What is expected:
Where the records below begin, start copying, and stop after the line that contains "## 🌟 About Us"; reproduce every line exactly but omit pictures.

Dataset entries

==================================================

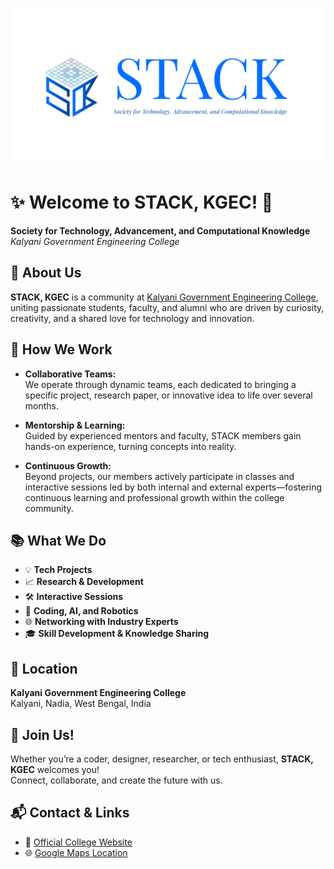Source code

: ![STACK Banner](stack-banner.png)

# ✨ Welcome to **STACK, KGEC**! 🚀

**Society for Technology, Advancement, and Computational Knowledge**  
*Kalyani Government Engineering College*

## 🌟 About Us

**STACK, KGEC** is a community at [Kalyani Government Engineering College](https://www.google.com/maps?q=Kalyani+Government+Engineering+College), uniting passionate students, faculty, and alumni who are driven by curiosity, creativity, and a shared love for technology and innovation.

## 🤝 How We Work

- **Collaborative Teams:**  
  We operate through dynamic teams, each dedicated to bringing a specific project, research paper, or innovative idea to life over several months.

- **Mentorship & Learning:**  
  Guided by experienced mentors and faculty, STACK members gain hands-on experience, turning concepts into reality.

- **Continuous Growth:**  
  Beyond projects, our members actively participate in classes and interactive sessions led by both internal and external experts—fostering continuous learning and professional growth within the college community.

## 📚 What We Do

- 💡 **Tech Projects**
- 📈 **Research & Development**
- 🛠️ **Interactive Sessions**
- 🤖 **Coding, AI, and Robotics**
- 🌐 **Networking with Industry Experts**
- 🎓 **Skill Development & Knowledge Sharing**

## 📍 Location

**Kalyani Government Engineering College**  
Kalyani, Nadia, West Bengal, India

## 🚀 Join Us!

Whether you’re a coder, designer, researcher, or tech enthusiast, **STACK, KGEC** welcomes you!  
Connect, collaborate, and create the future with us.

## 📬 Contact & Links

- 📧 [Official College Website](https://www.kgec.edu.in)
- 🌐 [Google Maps Location](https://www.google.com/maps?q=Kalyani+Government+Engineering+College)
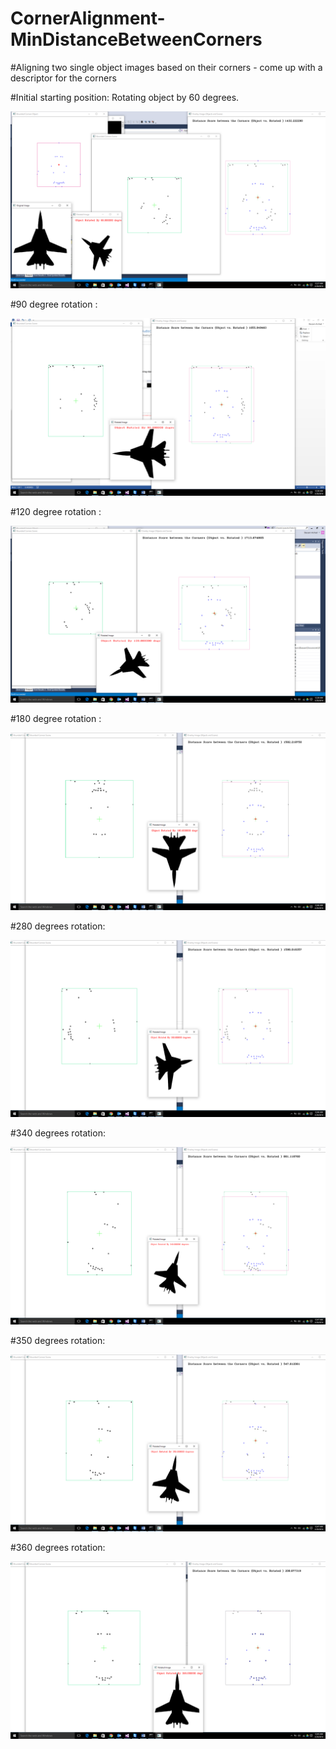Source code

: # CornerAlignment-MinDistanceBetweenCorners
#Aligning two single object images based on their corners - come up with a descriptor for the corners


#Initial starting position: Rotating object by 60 degrees.

![Alt text](/1.png?raw=true "Result 1")

#90 degree rotation :

![Alt text](/2.png?raw=true "Result 2")

#120 degree rotation :

![Alt text](/3.png?raw=true "Result 3")

#180 degree rotation :

![Alt text](/4.png?raw=true "Result 4")

#280 degrees rotation:

![Alt text](/5.png?raw=true "Result 5")

#340 degrees rotation:

![Alt text](/6.png?raw=true "Result 6")

#350 degrees rotation:

![Alt text](/7.png?raw=true "Result 7")

#360 degrees rotation:

![Alt text](/8.png?raw=true "Result 8")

==================================================

Output for this task:
Source code

: ![STACK Banner](stack-banner.png)

# ✨ Welcome to **STACK, KGEC**! 🚀

**Society for Technology, Advancement, and Computational Knowledge**  
*Kalyani Government Engineering College*

## 🌟 About Us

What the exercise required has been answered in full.